2. Economics and Marketing (a) In view of the fact that another Committee of Conference was dealing with the Director-General's proposals for a World Food Board-despite the considerable attention given to these proposals in the report of the Standing Advisory Committee on Economics. The Australian representative made some observations on this matter under another item on the Agenda: World Food Survey.
(b) World Food Survey:
(ii) The Delegate stressed what had already been emphasized at Hot Springs and at Quebec  that the principal source of improved nutritional status or greater consumption was in domestic action supported where practicable by international measures. There were in fact four avenues open to any country: (i) produce more itself, (2) alter the distribution of its production among its people in favour of low income groups; (3) by one means and another increase its share of ordinary or commercial international trade; and (4) participate in some special international arrangements for 'non- commercial' distribution of foodstuffs. He regretted the tendency- as the result perhaps of the Director-General's proposals for the World Food Board-to give too much prominence to the fourth category.
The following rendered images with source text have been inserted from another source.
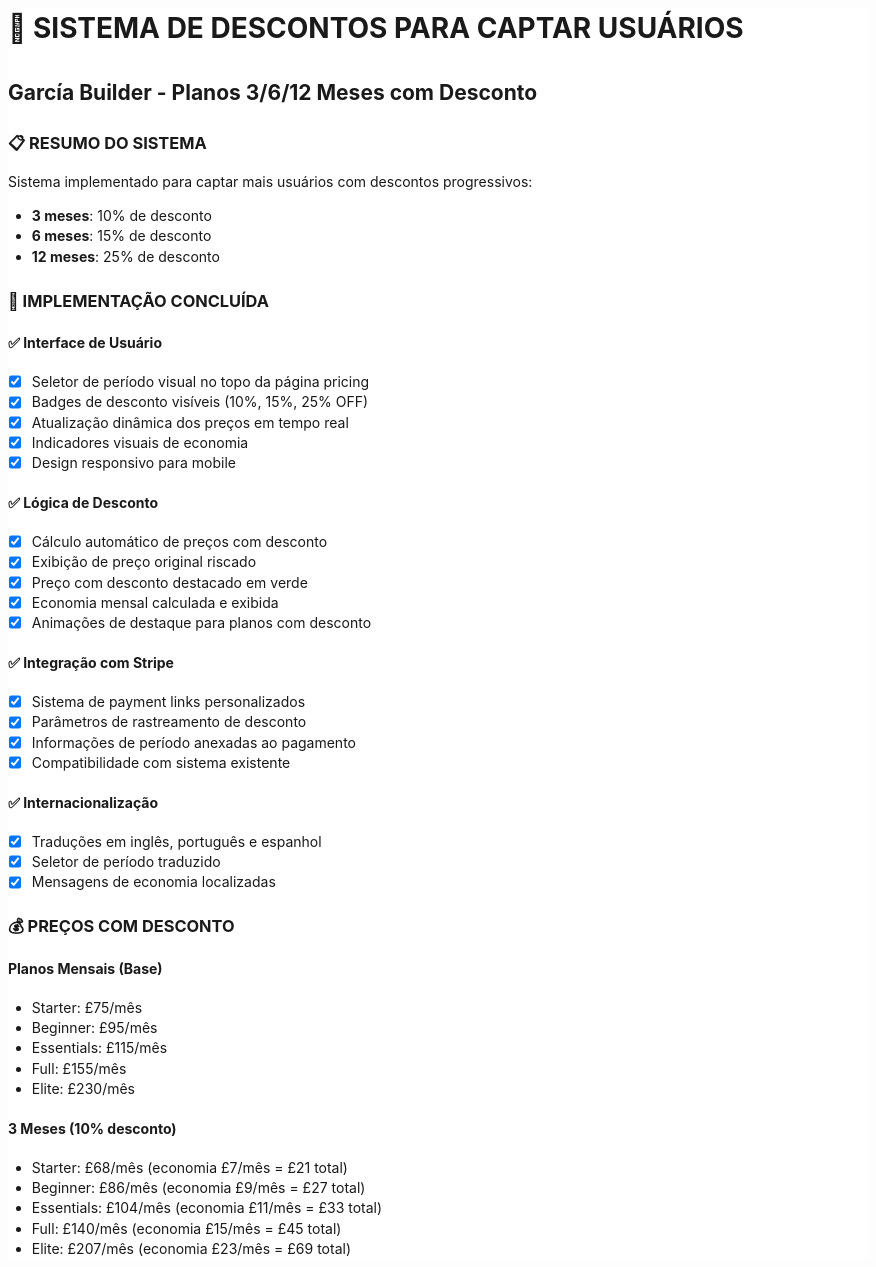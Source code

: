 # 🎯 SISTEMA DE DESCONTOS PARA CAPTAR USUÁRIOS
## García Builder - Planos 3/6/12 Meses com Desconto

### 📋 RESUMO DO SISTEMA
Sistema implementado para captar mais usuários com descontos progressivos:
- **3 meses**: 10% de desconto
- **6 meses**: 15% de desconto  
- **12 meses**: 25% de desconto

### 🎨 IMPLEMENTAÇÃO CONCLUÍDA

#### ✅ Interface de Usuário
- [x] Seletor de período visual no topo da página pricing
- [x] Badges de desconto visíveis (10%, 15%, 25% OFF)
- [x] Atualização dinâmica dos preços em tempo real
- [x] Indicadores visuais de economia
- [x] Design responsivo para mobile

#### ✅ Lógica de Desconto
- [x] Cálculo automático de preços com desconto
- [x] Exibição de preço original riscado
- [x] Preço com desconto destacado em verde
- [x] Economia mensal calculada e exibida
- [x] Animações de destaque para planos com desconto

#### ✅ Integração com Stripe
- [x] Sistema de payment links personalizados
- [x] Parâmetros de rastreamento de desconto
- [x] Informações de período anexadas ao pagamento
- [x] Compatibilidade com sistema existente

#### ✅ Internacionalização
- [x] Traduções em inglês, português e espanhol
- [x] Seletor de período traduzido
- [x] Mensagens de economia localizadas

### 💰 PREÇOS COM DESCONTO

#### Planos Mensais (Base)
- Starter: £75/mês
- Beginner: £95/mês  
- Essentials: £115/mês
- Full: £155/mês
- Elite: £230/mês

#### 3 Meses (10% desconto)
- Starter: £68/mês (economia £7/mês = £21 total)
- Beginner: £86/mês (economia £9/mês = £27 total)
- Essentials: £104/mês (economia £11/mês = £33 total)
- Full: £140/mês (economia £15/mês = £45 total)
- Elite: £207/mês (economia £23/mês = £69 total)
He addressed his remarks more specifically to this matter.
(iii) The Australian position rested principally on the contention that the most satisfactory basis for adequately supplying foodstuffs to a given population is to raise the levels of employment and living standards. It is recognised that the proposition embraces general economic policies of complex character-both national and international but, nevertheless, F.A.0. objectives (e.g. higher consumption levels) will never be attained without concerted efforts to achieve these wide economic aims. Australia is prepared to play its part in these efforts. Yet in the specific case of India it was pertinent to observe that industrialisation was necessary as the domestic basis for achieving higher living standards there.
(iv) It was then argued that too much hope should not be placed on what has been called Class II distribution (vide Sir John Orr's proposals and the Report of the Standing Advisory Committee on Economics) -that is 'non-commercial' distribution of foodstuffs between nations. No one contemplated permanent relief on the scale of U.N.R.R.A.'s recent operations; yet anything of more limited character could offer only a partial contribution to the goal of raising food consumption levels the world over.